Two weeks in Tenerife is actually quite a long time. Perhaps four days too long for a sun-worshipper like me if, as it often happens, Tenerife’s weather likes to tease you. The morning sun will promise a day of sunbathing yet by noon it is overcast and, oh-my-gosh-how-dare-it, the temperature has fallen to less than 20°.
So, in order to fill your time on those non-beach appropriate days, renting a car is a must. For most undergraduate students, we just fall short of the required 25 years of age that allows you to drive abroad in Europe. A definite plus of a family holiday: you can leave the parents to deal with the driving and the subsequent stress of getting lost in a foreign country, while you just relax/sleep in the back seat. It’s not a big island, so driving around is simple and quick, allowing you to take full advantage of the plethora of activities Tenerife has to offer:
This island has plenty of golf courses to choose from, with Golf del Sur one of the best. With mild weather all-year round, you can have a pleasant round of golf, whatever the season.
The Teide National Park hosts many a guided walk or more rigorous hill walking expedition. An easier option is the Montaña Blanca, whilst the Guajara mountain offers a more difficult route.
Climbing a Volcano:
A special treat for hikers is Mount Teide, a stagnant volcano, rising to 3,718m – the highest point in Spain and indeed of all of the Atlantic islands. The odd, and exciting, element to this trek is that you walk upon warm, volcanic rock, reach down and feel the heat – I remember being so enthralled by this as a young girl that I took a few volcanic rocks home with me, to see how long they would retain their heat. Somehow I doubt young children would be allowed to carry out this same experiment now with all the weight restrictions imposed on these delightful budget airlines.

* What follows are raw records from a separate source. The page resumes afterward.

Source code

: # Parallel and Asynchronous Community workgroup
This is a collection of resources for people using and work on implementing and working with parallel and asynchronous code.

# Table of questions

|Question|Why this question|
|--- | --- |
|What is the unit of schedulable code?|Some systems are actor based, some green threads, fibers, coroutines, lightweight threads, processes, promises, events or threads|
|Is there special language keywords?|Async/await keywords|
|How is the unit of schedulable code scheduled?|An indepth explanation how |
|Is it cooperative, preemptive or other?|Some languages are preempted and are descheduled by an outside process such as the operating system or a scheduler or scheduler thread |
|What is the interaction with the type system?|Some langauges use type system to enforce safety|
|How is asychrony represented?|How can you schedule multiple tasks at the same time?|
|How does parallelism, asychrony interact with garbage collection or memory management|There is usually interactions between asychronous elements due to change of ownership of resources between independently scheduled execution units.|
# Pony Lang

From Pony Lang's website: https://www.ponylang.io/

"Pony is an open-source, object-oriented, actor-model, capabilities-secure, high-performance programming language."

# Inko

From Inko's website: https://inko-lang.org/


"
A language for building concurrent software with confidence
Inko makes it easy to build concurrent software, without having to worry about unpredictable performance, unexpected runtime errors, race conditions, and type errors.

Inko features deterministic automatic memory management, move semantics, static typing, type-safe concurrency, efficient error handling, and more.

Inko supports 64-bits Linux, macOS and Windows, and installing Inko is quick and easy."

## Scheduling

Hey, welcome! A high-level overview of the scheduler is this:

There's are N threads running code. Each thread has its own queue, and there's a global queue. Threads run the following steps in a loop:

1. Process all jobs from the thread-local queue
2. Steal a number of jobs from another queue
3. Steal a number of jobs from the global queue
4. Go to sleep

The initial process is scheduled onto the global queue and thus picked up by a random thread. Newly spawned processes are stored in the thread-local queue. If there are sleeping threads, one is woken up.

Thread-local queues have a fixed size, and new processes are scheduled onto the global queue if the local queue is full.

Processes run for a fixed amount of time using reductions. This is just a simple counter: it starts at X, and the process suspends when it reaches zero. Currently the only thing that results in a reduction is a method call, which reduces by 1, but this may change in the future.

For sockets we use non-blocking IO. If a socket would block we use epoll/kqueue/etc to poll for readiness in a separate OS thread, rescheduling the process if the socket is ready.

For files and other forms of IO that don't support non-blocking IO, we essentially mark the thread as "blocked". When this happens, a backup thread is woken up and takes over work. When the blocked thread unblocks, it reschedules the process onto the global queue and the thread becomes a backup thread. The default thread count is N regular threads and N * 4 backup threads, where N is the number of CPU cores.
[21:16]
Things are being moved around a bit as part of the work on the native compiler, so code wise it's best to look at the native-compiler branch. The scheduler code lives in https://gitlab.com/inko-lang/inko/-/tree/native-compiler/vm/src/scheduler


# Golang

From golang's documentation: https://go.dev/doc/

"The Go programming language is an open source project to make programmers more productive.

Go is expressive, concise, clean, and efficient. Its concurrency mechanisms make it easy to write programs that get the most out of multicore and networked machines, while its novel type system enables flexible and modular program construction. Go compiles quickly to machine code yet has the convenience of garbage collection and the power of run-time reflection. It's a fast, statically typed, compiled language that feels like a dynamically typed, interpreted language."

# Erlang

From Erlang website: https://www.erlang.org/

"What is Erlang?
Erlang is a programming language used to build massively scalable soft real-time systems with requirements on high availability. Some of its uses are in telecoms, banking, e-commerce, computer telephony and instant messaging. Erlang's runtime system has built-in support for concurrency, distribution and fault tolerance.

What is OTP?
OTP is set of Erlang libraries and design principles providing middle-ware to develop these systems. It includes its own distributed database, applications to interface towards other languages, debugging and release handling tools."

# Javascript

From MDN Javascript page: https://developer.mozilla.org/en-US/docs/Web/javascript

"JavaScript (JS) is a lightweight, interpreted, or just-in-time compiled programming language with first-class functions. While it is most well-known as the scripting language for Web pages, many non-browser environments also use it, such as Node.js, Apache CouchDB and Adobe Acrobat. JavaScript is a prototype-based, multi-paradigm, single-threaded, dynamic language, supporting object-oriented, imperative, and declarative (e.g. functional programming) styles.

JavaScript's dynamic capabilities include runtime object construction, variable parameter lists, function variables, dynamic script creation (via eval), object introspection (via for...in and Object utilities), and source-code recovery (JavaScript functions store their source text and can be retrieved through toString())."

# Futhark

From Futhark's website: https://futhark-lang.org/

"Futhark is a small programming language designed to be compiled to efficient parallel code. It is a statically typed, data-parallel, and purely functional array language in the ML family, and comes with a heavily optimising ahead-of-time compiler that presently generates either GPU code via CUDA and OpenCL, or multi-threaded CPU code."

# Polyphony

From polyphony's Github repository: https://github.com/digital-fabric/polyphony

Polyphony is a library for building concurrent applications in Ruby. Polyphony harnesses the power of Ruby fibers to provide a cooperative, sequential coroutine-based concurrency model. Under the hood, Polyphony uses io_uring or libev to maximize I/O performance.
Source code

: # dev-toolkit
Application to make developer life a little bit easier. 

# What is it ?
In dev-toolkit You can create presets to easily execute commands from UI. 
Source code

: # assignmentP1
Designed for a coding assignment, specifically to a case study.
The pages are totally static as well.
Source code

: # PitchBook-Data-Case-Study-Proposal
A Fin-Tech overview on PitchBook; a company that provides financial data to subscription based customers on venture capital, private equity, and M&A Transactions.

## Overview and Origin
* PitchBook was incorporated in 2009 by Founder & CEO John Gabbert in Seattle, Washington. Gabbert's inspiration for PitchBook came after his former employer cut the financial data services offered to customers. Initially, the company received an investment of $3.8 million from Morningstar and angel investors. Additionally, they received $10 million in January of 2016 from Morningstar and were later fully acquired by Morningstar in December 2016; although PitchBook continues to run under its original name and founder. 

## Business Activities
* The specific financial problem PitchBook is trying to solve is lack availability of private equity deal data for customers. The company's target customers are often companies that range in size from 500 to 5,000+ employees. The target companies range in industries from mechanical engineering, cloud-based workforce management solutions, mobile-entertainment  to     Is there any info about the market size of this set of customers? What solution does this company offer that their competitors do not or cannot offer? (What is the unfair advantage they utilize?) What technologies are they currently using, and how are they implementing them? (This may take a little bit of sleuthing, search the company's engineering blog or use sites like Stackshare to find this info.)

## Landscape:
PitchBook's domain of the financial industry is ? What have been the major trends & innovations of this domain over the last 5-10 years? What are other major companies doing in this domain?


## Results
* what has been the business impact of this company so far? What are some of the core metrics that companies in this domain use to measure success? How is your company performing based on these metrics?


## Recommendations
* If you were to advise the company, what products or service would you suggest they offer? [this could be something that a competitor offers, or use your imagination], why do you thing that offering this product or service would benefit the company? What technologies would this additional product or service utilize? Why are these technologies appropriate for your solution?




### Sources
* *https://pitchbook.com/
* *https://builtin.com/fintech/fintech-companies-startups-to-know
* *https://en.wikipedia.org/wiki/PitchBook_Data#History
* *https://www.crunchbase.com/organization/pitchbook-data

If you love either Kite-surfing or Windsurfing, El Médano is the place to be. A meeting point for water-sport lovers, travellers, and locals alike, this wonderful beach town comprises an eclectic mixture of people. A perfect spot to sit in a café and watch the world go by.
With a car, you can easily zip around the coast line, visiting several of the little beach towns. A couple of recommendations: Playa San Juan (near the town of Los Gigantes) and Palm-Mar (just round the coastline from the resort of Los Cristianos).
A rather useful fact to know: Tenerife is V.A.T free. This means alcohol is ridiculously cheap, as are cigarettes, if that is what you’re into. A restaurant-worthy bottle of wine is on offer in the supermarkets for less than three euros. No exaggeration. I spotted a bottle that features on the wine list at the restaurant where I work, and it was €2.50. That’s what I call outstanding value.
So, needless to say, Tenerife is a great place to visit with friends for a beach holiday. It’s a great place to visit with the family, packing your holiday full of drives discovering new places, or going on a family-bonding hike. It’s a great place for a golf trip, with guaranteed all-year round pleasant weather.
A bit of a misunderstood creature, maybe, it’s really just a great place, whenever you choose to go.